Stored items
================================

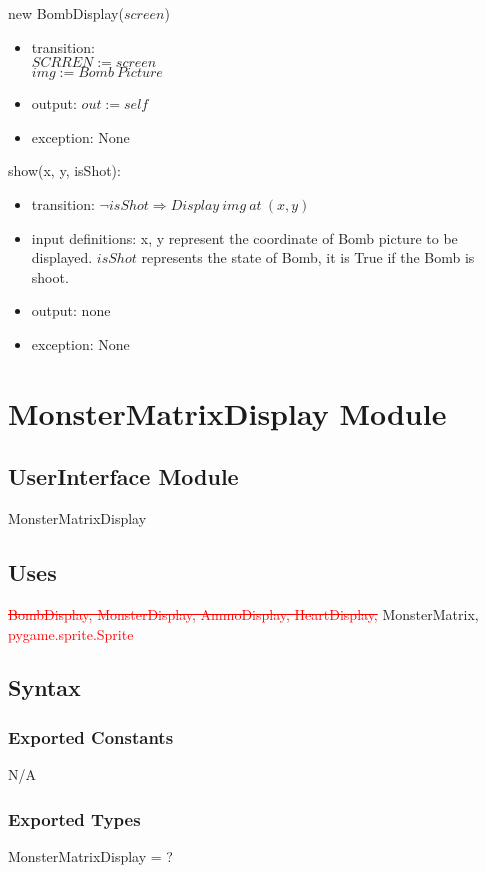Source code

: \documentclass[12pt]{article}
\begin{document}
new BombDisplay($screen$)
\begin{itemize}
    \item transition:\\
    $SCRREN := screen$\\
    $img := Bomb\ Picture$
    \item output: $out := self$
    \item exception: None
\end{itemize}

\noindent show(x, y, isShot):
\begin{itemize}
    \item transition: $\lnot isShot \Rightarrow Display\ img\ at\ (x, y)$
    \item input definitions: x, y represent the coordinate of Bomb
    picture
     to be displayed. $isShot$ represents the state of Bomb, it is True if the Bomb is shoot.
    \item output: none
    \item exception: None
\end{itemize}
\newpage

\section{MonsterMatrixDisplay Module}

\subsection*{UserInterface Module}
MonsterMatrixDisplay

\subsection*{Uses}
\textcolor{red}{\st{BombDisplay, MonsterDisplay, AmmoDisplay, HeartDisplay,}} MonsterMatrix, \textcolor{red}{pygame.sprite.Sprite}

\subsection*{Syntax}
\subsubsection*{Exported Constants}
N/A
\subsubsection*{Exported Types}
MonsterMatrixDisplay = ?
\end{document}
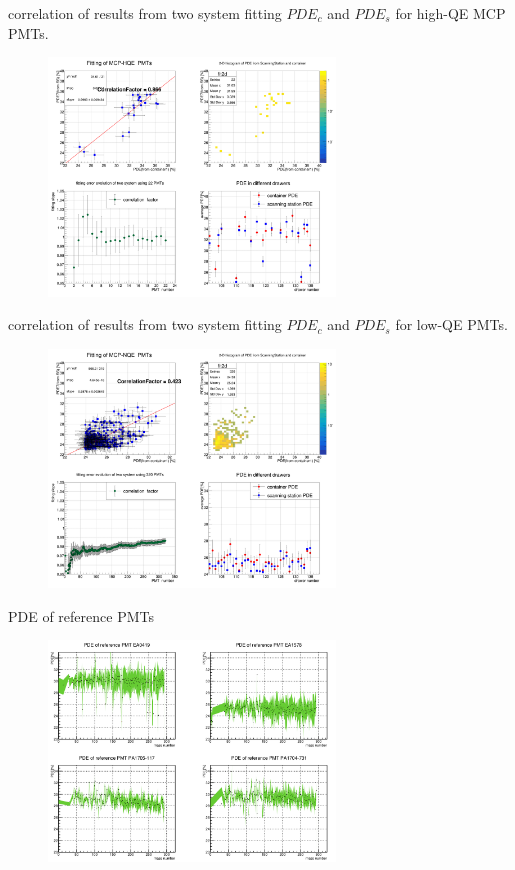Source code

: \documentclass[11pt,compress,xcolor=x11names,UTF8]{beamer}
\begin{document}
\begin{frame}{correlation of results from two system}
fitting $PDE_c$ and $PDE_s$ for high-QE MCP PMTs.
\begin{figure}
\centering
\includegraphics[width=0.68\textwidth]{fit_mcp_hqe_noint}
\end{figure}
\end{frame}
\begin{frame}{correlation of results from two system}
fitting $PDE_c$ and $PDE_s$ for low-QE PMTs.
\begin{figure}
\centering
\includegraphics[width=0.68\textwidth]{fit_mcp_nqe_noint}
\end{figure}
\end{frame}
\begin{frame}{PDE of reference PMTs}
\begin{figure}
\centering
\includegraphics[width=0.68\textwidth]{ref_sta}
\end{figure}
\end{frame}
\end{document}
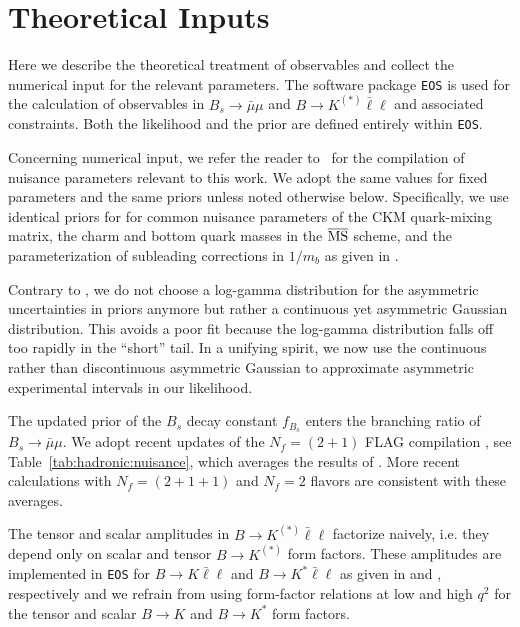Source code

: \documentclass[twocolumn,epjc3]{svjour3}
\numberwithin{equation}{section}
\def \reftab#1{Table~\ref{#1}}
\newcommand{\checked}[1]{{\color{brown}{ {\bf Checked: }{#1}}}}
\renewcommand{\checked}[1]{#1}
\renewcommand{\[}{\big[}
\renewcommand{\]}{\big]}
\renewcommand{\(}{\big(}
\renewcommand{\)}{\big)}
\def \eos{\texttt{EOS}}
\begin{document}
%
%
%
\section{
  \checked{Theoretical Inputs}
  \label{app:theory:inputs}
}

Here we describe the theoretical treatment of observables and collect the
numerical input for the relevant parameters. The software package \eos{}
\cite{Bobeth:2011gi, Bobeth:2011nj, EOS} is used for the calculation of
observables in $B_s\to \bar\mu\mu$ and $B\to K^{(*)}\bar\ell\ell$ and associated
constraints. Both the likelihood and the prior are defined entirely within \eos.

Concerning numerical input, we refer the reader to~\cite{Beaujean:2013soa} for
the compilation of nuisance parameters relevant to this work. We adopt the same
values for fixed parameters and the same priors unless noted otherwise
below. Specifically, we use identical priors for for common nuisance parameters
of the CKM quark-mixing matrix, the charm and bottom quark masses in the
$\overline{\rm MS}$ scheme, and the parameterization of subleading corrections
in $1/m_b$ as given in \cite{Beaujean:2013soa}.

Contrary to \cite{Beaujean:2013soa}, we do not choose a log-gamma
distribution for the asymmetric uncertainties in priors anymore but
rather a continuous yet asymmetric Gaussian distribution. This avoids
a poor fit because the log-gamma distribution falls off too rapidly in
the ``short'' tail. In a unifying spirit, we now use the continuous rather
than discontinuous asymmetric Gaussian to approximate asymmetric
experimental intervals in our likelihood.

The updated prior of the $B_s$ decay constant $f_{B_s}$ enters the branching
ratio of $B_s\to \bar\mu\mu$. We adopt recent updates of the $N_f = (2 + 1)$
FLAG compilation \cite{Aoki:2013ldr}, see \reftab{tab:hadronic:nuisance}, which
averages the results of \cite{Bazavov:2011aa, McNeile:2011ng, Na:2012kp}.  More
recent calculations with $N_f = (2+1+1)$ \cite{Dowdall:2013tga} and $N_f = 2$
\cite{Carrasco:2013zta} flavors are consistent with these averages.

The tensor and scalar amplitudes in $B\to K^{(*)} \bar\ell\ell$ factorize
naively, i.e. they depend only on scalar and tensor $B\to K^{(*)}$ form
factors. These amplitudes are implemented in \eos{} for $B\to K \bar\ell\ell$
and $B\to K^* \bar\ell\ell$ as given in \cite{Bobeth:2007dw} and
\cite{Bobeth:2012vn}, respectively and we refrain from using form-factor
relations at {low and high $q^2$} for the tensor and scalar $B\to K$ and $B\to
K^*$ form factors.
\end{document}
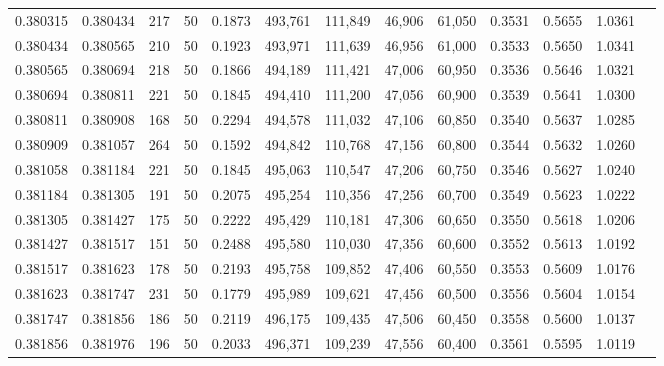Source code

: \begin{tabular}{rrrrrrrrrrrrr}
0.380315 & 0.380434 &   217 &  50 &                                     0.1873 & 493,761 & 111,849 &  46,906 &  61,050 & 0.3531 & 0.5655 & 1.0361 \\
0.380434 & 0.380565 &   210 &  50 &                                     0.1923 & 493,971 & 111,639 &  46,956 &  61,000 & 0.3533 & 0.5650 & 1.0341 \\
0.380565 & 0.380694 &   218 &  50 &                                     0.1866 & 494,189 & 111,421 &  47,006 &  60,950 & 0.3536 & 0.5646 & 1.0321 \\
0.380694 & 0.380811 &   221 &  50 &                                     0.1845 & 494,410 & 111,200 &  47,056 &  60,900 & 0.3539 & 0.5641 & 1.0300 \\
0.380811 & 0.380908 &   168 &  50 &                                     0.2294 & 494,578 & 111,032 &  47,106 &  60,850 & 0.3540 & 0.5637 & 1.0285 \\
0.380909 & 0.381057 &   264 &  50 &                                     0.1592 & 494,842 & 110,768 &  47,156 &  60,800 & 0.3544 & 0.5632 & 1.0260 \\
0.381058 & 0.381184 &   221 &  50 &                                     0.1845 & 495,063 & 110,547 &  47,206 &  60,750 & 0.3546 & 0.5627 & 1.0240 \\
0.381184 & 0.381305 &   191 &  50 &                                     0.2075 & 495,254 & 110,356 &  47,256 &  60,700 & 0.3549 & 0.5623 & 1.0222 \\
0.381305 & 0.381427 &   175 &  50 &                                     0.2222 & 495,429 & 110,181 &  47,306 &  60,650 & 0.3550 & 0.5618 & 1.0206 \\
0.381427 & 0.381517 &   151 &  50 &                                     0.2488 & 495,580 & 110,030 &  47,356 &  60,600 & 0.3552 & 0.5613 & 1.0192 \\
0.381517 & 0.381623 &   178 &  50 &                                     0.2193 & 495,758 & 109,852 &  47,406 &  60,550 & 0.3553 & 0.5609 & 1.0176 \\
0.381623 & 0.381747 &   231 &  50 &                                     0.1779 & 495,989 & 109,621 &  47,456 &  60,500 & 0.3556 & 0.5604 & 1.0154 \\
0.381747 & 0.381856 &   186 &  50 &                                     0.2119 & 496,175 & 109,435 &  47,506 &  60,450 & 0.3558 & 0.5600 & 1.0137 \\
0.381856 & 0.381976 &   196 &  50 &                                     0.2033 & 496,371 & 109,239 &  47,556 &  60,400 & 0.3561 & 0.5595 & 1.0119 \\

\end{tabular}
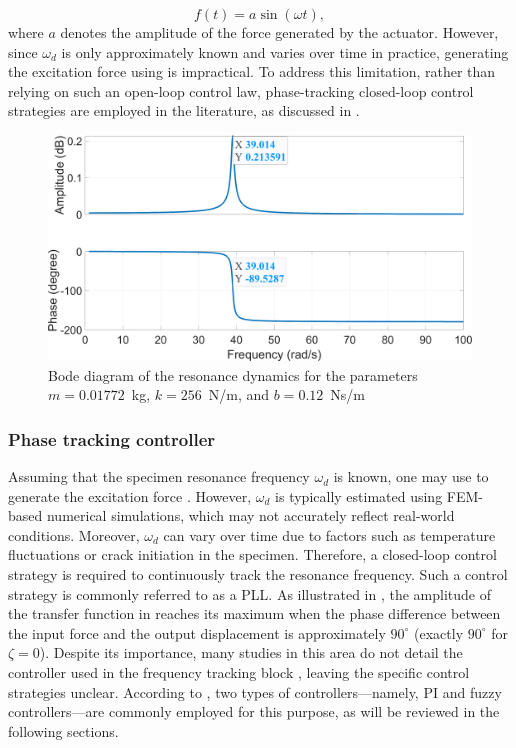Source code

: \documentclass[lettersize,journal]{IEEEtran}
\begin{document}
\begin{equation}
f(t)=a\sin(\omega t),
\label{E_F_resonance}
\end{equation}
where $a$ denotes the amplitude of the force generated by the actuator. However, since $\omega_d$ is only approximately known and varies over time in practice, generating the excitation force using  is impractical. To address this limitation, rather than relying on such an open-loop control law, phase-tracking closed-loop control strategies are employed in the literature, as discussed in .

\begin{figure}
    \centering    \includegraphics[width=\linewidth]{F_bode.png}
    \caption{Bode diagram of the resonance dynamics for the parameters $m=0.01772$~kg, $k=256$~N/m, and $b=0.12$~Ns/m}
    \label{F_Bode}
\end{figure}




\subsubsection{Phase tracking controller} \label{S_frequency_controller}


Assuming that the specimen resonance frequency $\omega_d$ is known, one may use  to generate the excitation force \cite{SCHNEIDER2018171,herrmann2018simulation_Thesis,SCHRAMM2024117045}. However, $\omega_d$ is typically estimated using FEM-based numerical simulations, which may not accurately reflect real-world conditions. Moreover, $\omega_d$ can vary over time due to factors such as temperature fluctuations or crack initiation in the specimen. Therefore, a closed-loop control strategy is required to continuously track the resonance frequency. Such a control strategy is commonly referred to as a PLL. As illustrated in , the amplitude of the transfer function in  reaches its maximum when the phase difference between the input force and the output displacement is approximately $90^\circ$ (exactly $90^\circ$ for $\zeta = 0$). Despite its importance, many studies in this area do not detail the controller used in the frequency tracking block \cite{Gautrelet_2020}, leaving the specific control strategies unclear. According to , two types of controllers—namely, PI and fuzzy controllers—are commonly employed for this purpose, as will be reviewed in the following sections.
\end{document}
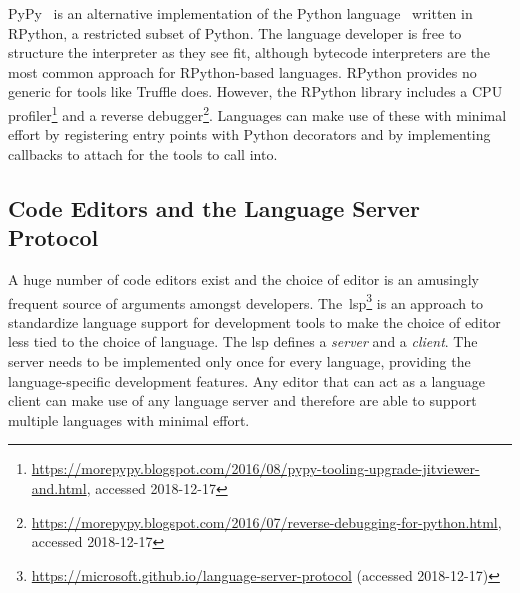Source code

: \documentclass[sigplan,10pt,screen]{acmart}
\begin{document}
PyPy~\cite{rigo2006pypy} is an alternative implementation of the Python
language~\cite{Rossum1995} written in RPython, a restricted subset of Python.
The language developer is free to structure the interpreter as
they see fit, although bytecode interpreters are the most common approach for
RPython-based languages. %
RPython provides no generic \api for tools like Truffle does. However, the
RPython library includes a CPU
profiler\footnote{\url{https://morepypy.blogspot.com/2016/08/pypy-tooling-upgrade-jitviewer-and.html},
  accessed 2018-12-17} and a reverse
debugger\footnote{\url{https://morepypy.blogspot.com/2016/07/reverse-debugging-for-python.html},
  accessed 2018-12-17}. Languages can make use of these with minimal effort by
registering entry points with Python decorators and by implementing callbacks to
attach for the tools to call into.

\subsection{Code Editors and the Language Server Protocol}
\label{sec:contextSourceCodeEditors}

A huge number of code editors exist and the choice of editor is an amusingly
frequent source of arguments amongst
developers. The~\ac{lsp}\footnote{\url{https://microsoft.github.io/language-server-protocol}
  (accessed 2018-12-17)}
is an approach to standardize language support for development tools to make the
choice of editor less tied to the choice of language. The \ac{lsp} defines a
\emph{server} and a \emph{client}. The server needs to be implemented only once
for every language, providing the language-specific development features. Any
editor that can act as a language client can make use of any language server and
therefore are able to support multiple languages with minimal effort.
\end{document}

================================

**To do:**
The line containing "frequent source of arguments amongst" marks the start; retype it and each line after it through the end of the records above, exactly.

**Problem solution:**
frequent source of arguments amongst
developers. The~\ac{lsp}\footnote{\url{https://microsoft.github.io/language-server-protocol}
  (accessed 2018-12-17)}
is an approach to standardize language support for development tools to make the
choice of editor less tied to the choice of language. The \ac{lsp} defines a
\emph{server} and a \emph{client}. The server needs to be implemented only once
for every language, providing the language-specific development features. Any
editor that can act as a language client can make use of any language server and
therefore are able to support multiple languages with minimal effort.
\end{document}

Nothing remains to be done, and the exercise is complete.